Hambagu is an iconic yoshoku dish, a western-inspired Japanese dish.
Growing up, this was a special occasion menu for me as my mom always served it on a classy European plate with fork and knife, as opposed to everyday plates and chopsticks. I remember I always got very excited when I saw my mom preparing it in the kitchen.
The history of hambagu goes back to the 18th century in Germany. It is believed that the original form was the current day steak tartare, which was popular among sailors and workers in the German port city of Hamburg.
Later in the time, the grilled version of the steak tartare became trendy among German home cooks. It was called frikadelle or bulette.
From the 18th to early 20th century, many Germans sailed from the port of Hamburg and immigrated to the United States. This grilled ground meat dish was also introduced to America as Hamburg steak (This marks the original form of the hamburger.)
Japan, on the other hand, imported the idea of the American version of Hamburg steak which got modified into the current day Japanese hambagu. We are not sure when exactly the dish came to Japan; however, there are references to hamburger steak in documents from the Meiji era (1868–1912).
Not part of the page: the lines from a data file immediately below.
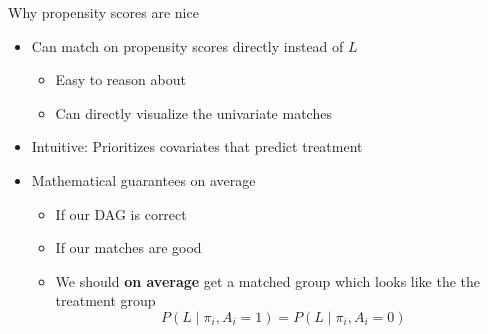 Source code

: \documentclass{beamer}
\newcommand\bblue[1]{\textcolor{blue}{\textbf{#1}}}
\begin{document}
\begin{frame}{Why propensity scores are nice} \pause

\begin{itemize}
\item Can match on propensity scores directly instead of $L$\pause
\begin{itemize}
\item Easy to reason about \pause
\item Can directly visualize the univariate matches
\end{itemize} \pause
\item Intuitive: Prioritizes covariates that predict treatment
\item Mathematical guarantees on average \pause
\begin{itemize}
    \item If our DAG is correct \pause 
    \item If our matches are good \pause
    \item We should \textbf{on average} get a matched group which looks like the the treatment group
    \[P(L \mid \pi_i, A_i = 1) = P(L \mid \pi_i, A_i = 0)\]
\end{itemize}
\end{itemize}

\end{frame}




\end{document}
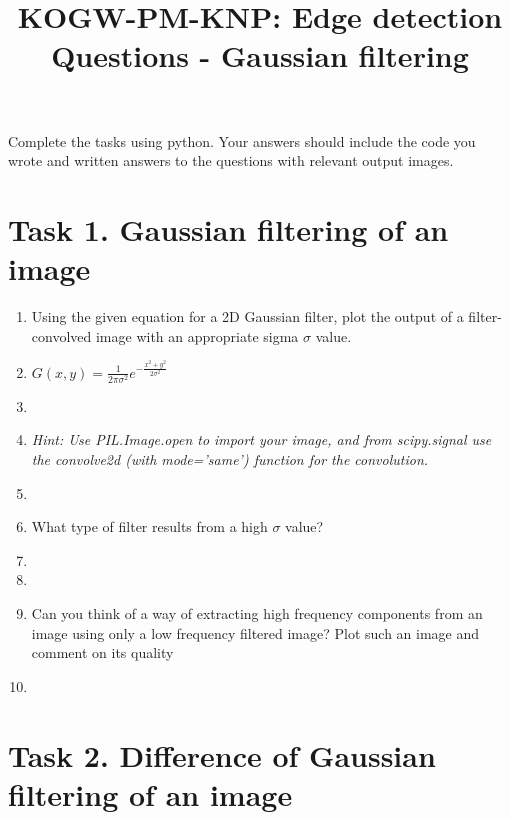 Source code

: \documentclass[12pt,english]{scrartcl}
\title{KOGW-PM-KNP: Edge detection Questions - Gaussian filtering}
\begin{document}
\maketitle

Complete the tasks using python. Your answers should include the code you wrote and written answers to the questions with relevant output images.

\section*{Task 1. Gaussian filtering of an image}

\begin{enumerate}
 \item Using the given equation for a 2D Gaussian filter, plot the output of a filter-convolved image with an appropriate sigma $\sigma$ value. \\
 \item[]
 \centering
 $G(x,y) = \frac{1}{2\pi\sigma^2} e^{-\frac{x^2+y^2}{2\sigma^2}}$
 \item[]
 \raggedright
 \color{black}
 \item[] \textit{Hint: Use PIL.Image.open to import your image, and from scipy.signal use the convolve2d (with mode='same') function for the convolution.} \\
 \item[]

 \color{black} 
 \item What type of filter results from a high $\sigma$ value? \\
 \item[]
 \item[]

 \color{black}
 \item Can you think of a way of extracting high frequency components from an image using only a low frequency filtered image? Plot such an image and comment on its quality
 \item[]

 \end{enumerate}

\section*{Task 2. Difference of Gaussian filtering of an image}
\end{document}

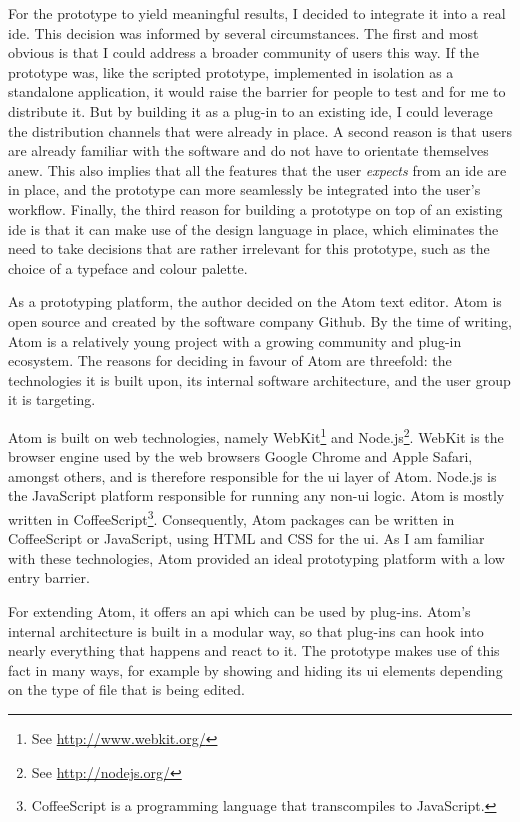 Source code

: For the prototype to yield meaningful results, I decided to integrate it
into a real \ac{ide}. This decision was informed by several
circumstances. The first and most obvious is that I could address a
broader community of users this way. If the prototype was, like the
scripted prototype, implemented in isolation as a standalone
application, it would raise the barrier for people to test and for me to
distribute it. But by building it as a plug-in to an existing \ac{ide},
I could leverage the distribution channels that were already in place. A
second reason is that users are already familiar with the software and
do not have to orientate themselves anew. This also implies that all the
features that the user \emph{expects} from an \ac{ide} are in place, and
the prototype can more seamlessly be integrated into the user’s
workflow. Finally, the third reason for building a prototype on top of
an existing \ac{ide} is that it can make use of the design language in
place, which eliminates the need to take decisions that are rather
irrelevant for this prototype, such as the choice of a typeface and
colour palette.

As a prototyping platform, the author decided on the Atom text editor.
Atom is open source and created by the software company Github. By the
time of writing, Atom is a relatively young project with a growing
community and plug-in ecosystem. The reasons for deciding in favour of
Atom are threefold: the technologies it is built upon, its internal
software architecture, and the user group it is targeting.

Atom is built on web technologies, namely
WebKit\footnote{See \url{http://www.webkit.org/}} and
Node.js\footnote{See \url{http://nodejs.org/}}. WebKit is the browser
engine used by the web browsers Google Chrome and Apple Safari, amongst
others, and is therefore responsible for the \acl{ui} layer of Atom.
Node.js is the JavaScript platform responsible for running any
non-\ac{ui} logic. Atom is mostly written in
CoffeeScript\footnote{CoffeeScript is a programming language that transcompiles to JavaScript.}.
Consequently, Atom packages can be written in CoffeeScript or
JavaScript, using HTML and CSS for the \ac{ui}. As I am familiar with
these technologies, Atom provided an ideal prototyping platform with a
low entry barrier.

For extending Atom, it offers an \ac{api} which can be used by plug-ins.
Atom’s internal architecture is built in a modular way, so that plug-ins
can hook into nearly everything that happens and react to it. The
prototype makes use of this fact in many ways, for example by showing
and hiding its \ac{ui} elements depending on the type of file that is
being edited.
With the fast speed the westernization movement in the mid-1950s, this hambagu became a staple for Japanese home cooking.
- 1/2 onion
- 1 clove of garlic
- 1/2 cup panko
- 3.4 oz. milk
- 1 egg
- 1tsp salt
- a pinch of black pepper
- a pinch of nutmeg
- 150g minced pork meat
- 150g minced beef meat
- 6.8 oz. sake
- 1.7 oz. Japanese Worcestershire sauce
- 2 tbsp ketchup
- 1 ½ diced canned tomato
- 1/2 tsp chicken bouillon paste
- 10g butter
- Steamed broccoli
- Mashed potato
Mince onion. On a greased pan, sauté until onion becomes translucent. Let it cool down completely.
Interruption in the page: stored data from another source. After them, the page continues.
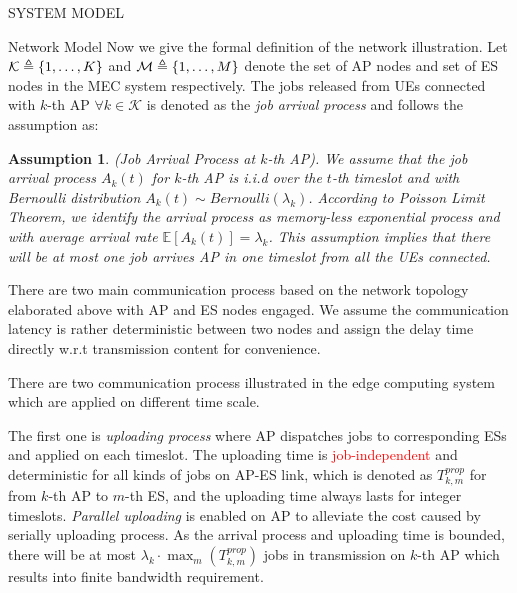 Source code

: \documentclass[10pt, conference, letterpaper]{IEEEtran}
\newtheorem{assumption}{Assumption}
\DeclarePairedDelimiter{\set}{\{}{\}}
\newcommand{\apSet}{\mathcal{K}}
\begin{document}
\begin{section}{SYSTEM MODEL}
\begin{subsection}{Network Model}
            Now we give the formal definition of the network illustration. Let $\mathcal{K} \triangleq \set{1,\dots,K}$ and $\mathcal{M} \triangleq \set{1,\dots,M}$ denote the set of AP nodes and set of ES nodes in the MEC system respectively. The jobs released from UEs connected with $k$-th AP $\forall k\in\apSet$ is denoted as the \emph{job arrival process} and follows the assumption as:
            \begin{assumption}
                (Job Arrival Process at $k$-th AP).
                We assume that the job arrival process $A_k(t)$ for $k$-th AP is i.i.d over the $t$-th timeslot and with Bernoulli distribution $A_k(t) \sim Bernoulli(\lambda_k)$.  According to Poisson Limit Theorem, we identify the arrival process as memory-less exponential process and with average arrival rate $\mathbb{E}[A_k(t)] = \lambda_k$.
                This assumption implies that there will be at most one job arrives AP in one timeslot from all the UEs connected.
            \end{assumption}

            There are two main communication process based on the network topology elaborated above with AP and ES nodes engaged. 
            We assume the communication latency is rather deterministic between two nodes and assign the delay time directly w.r.t transmission content for convenience.

            There are two communication process illustrated in the edge computing system which are applied on different time scale.
            
            The first one is \emph{uploading process} where AP dispatches jobs to corresponding ESs and applied on each timeslot. The uploading time is \textcolor{red}{job-independent} and deterministic for all kinds of jobs on AP-ES link, which is denoted as $T^{prop}_{k,m}$ for from $k$-th AP to $m$-th ES, and the uploading time always lasts for integer timeslots. \emph{Parallel uploading} is enabled on AP to alleviate the cost caused by serially uploading process. As the arrival process and uploading time is bounded, there will be at most $\lambda_k \cdot \max_m(T^{prop}_{k,m})$ jobs in transmission on $k$-th AP which results into finite bandwidth requirement.
            

\end{subsection}
\end{section}
\end{document}
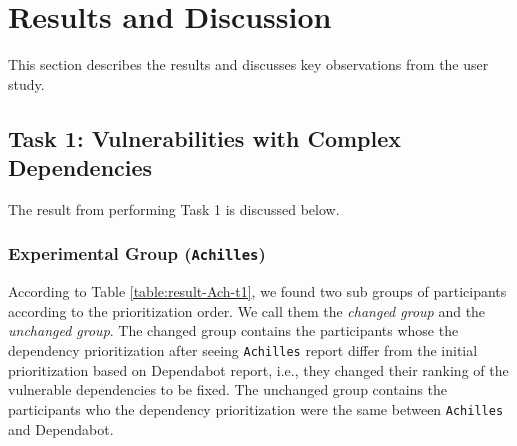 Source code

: \documentclass[conference]{IEEEtran}
\begin{document}
	
	
	\section{Results and Discussion}
	This section describes the results and discusses key observations from the user study.
	
	\subsection{Task 1: Vulnerabilities with Complex Dependencies}
	
	The result from performing Task 1 is discussed below.
	
	\subsubsection{Experimental Group (\texttt{Achilles})}
	According to Table \ref{table:result-Ach-t1}, we found two sub groups of participants according to the prioritization order. We call them the \textit{changed group} and the \textit{unchanged group}. The changed group contains the participants whose the dependency prioritization after seeing \texttt{Achilles} report differ from the  initial prioritization based on Dependabot report, i.e., they changed their ranking of the vulnerable dependencies to be fixed. The unchanged group contains the participants who the dependency prioritization were the same between \texttt{Achilles} and Dependabot.
	
\end{document}
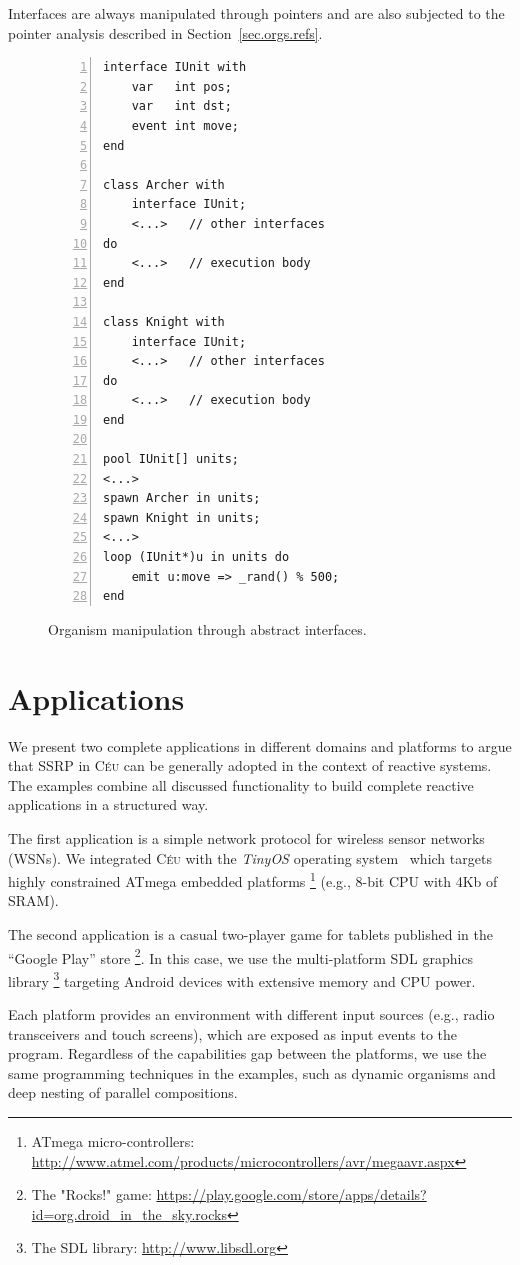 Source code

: \documentclass[preprint]{sigplanconf}
\newcommand{\CEU}{\textsc{C\'{e}u}\xspace}
\newcommand{\1}{\;}
\newcommand{\2}{\;\;}
\newcommand{\3}{\;\;\;}
\newcommand{\5}{\;\;\;\;\;}
\begin{document}
Interfaces are always manipulated through pointers and are also subjected to 
the pointer analysis described in Section~\ref{sec.orgs.refs}.

\begin{figure}%
\begin{lstlisting}[numbers=left,xleftmargin=3em]
interface IUnit with
    var   int pos;
    var   int dst;
    event int move;
end

class Archer with
    interface IUnit;
    <...>   // other interfaces
do
    <...>   // execution body
end

class Knight with
    interface IUnit;
    <...>   // other interfaces
do
    <...>   // execution body
end

pool IUnit[] units;
<...>
spawn Archer in units;
spawn Knight in units;
<...>
loop (IUnit*)u in units do
    emit u:move => _rand() % 500;
end
\end{lstlisting}
\caption{ Organism manipulation through abstract interfaces.
\label{lst.interfaces}
}
\end{figure}

\section{Applications}
\label{sec.apps}

We present two complete applications in different domains and platforms to 
argue that SSRP in \CEU can be generally adopted in the context of reactive 
systems.
The examples combine all discussed functionality to build complete reactive 
applications in a structured way.

The first application is a simple network protocol for wireless sensor networks 
(WSNs).
We integrated \CEU with the \emph{TinyOS} operating system~\cite{wsn.tos} which 
targets highly constrained ATmega embedded platforms%
\footnote{ATmega micro-controllers: 
\url{http://www.atmel.com/products/microcontrollers/avr/megaavr.aspx}}
(e.g., 8-bit CPU with 4Kb of SRAM).

The second application is a casual two-player game for tablets published in the 
``Google Play'' store%
\footnote{The "Rocks!" game: 
\url{https://play.google.com/store/apps/details?id=org.droid_in_the_sky.rocks}}.
In this case, we use the multi-platform SDL graphics library%
\footnote{The SDL library: \url{http://www.libsdl.org}} targeting Android 
devices with extensive memory and CPU power.

Each platform provides an environment with different input sources (e.g., radio 
transceivers and touch screens), which are exposed as input events to the 
program.
%
Regardless of the capabilities gap between the platforms, we use the same 
programming techniques in the examples, such as dynamic organisms and deep 
nesting of parallel compositions.
\end{document}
In a large bowl, mix panko and milk together, and let it sit for a few minutes till panko becomes soft.
Add egg, salt, black pepper, nutmeg, and mix well.
Add sauteed onion and milk-soaked panko and blend well.
Add minced pork & beef meat and knead very well. Make sure you do this step fast before the meat fat starts to melt.
Rest the bowl in the fridge for about an hour.
Mix all the sauce ingredients.
Take out the raw Hamburg and shape it to your desirable size. I usually divide it to 6 portions.
On a heated greased pan, place the patties. Grill both sides on a medium heat.
Add the sauce mixture to the pan, bring it to boil. Continue cooking on a medium heat until the sauce starts to thicken. Add butter to the sauce if you prefer.
Lower the heat. With a spoon, pour over the sauce to each patty several times to make sure patties can absorb the sauce well.
Plate the Hamburg with the sides of your choice such as steamed broccoli and mashed potatoes.
Kuroushi “Junmai Ginjo”
This is a sake by Nate Brewing Company located in Wakayama Prefecture. This is a refreshing sake with an aroma of fresh cut vegetables and steamed rice. On the palate, it is on the lighter side but has a great complexity with a touch of earthy tone. This offers a great contrast to the full bodied flavor of the beef dish.
This is a sake by Kenbishi Brewing Company located in Hyogo Prefecture. This is a very rich sake with an aroma of honey dew, white peach and steamed rice with a touch of nuttiness. It tastes velvety on the palate with tropical fruits and steamed rice notes. This provides a complementary pairing experience as it offers a shared flavor profile with the dish.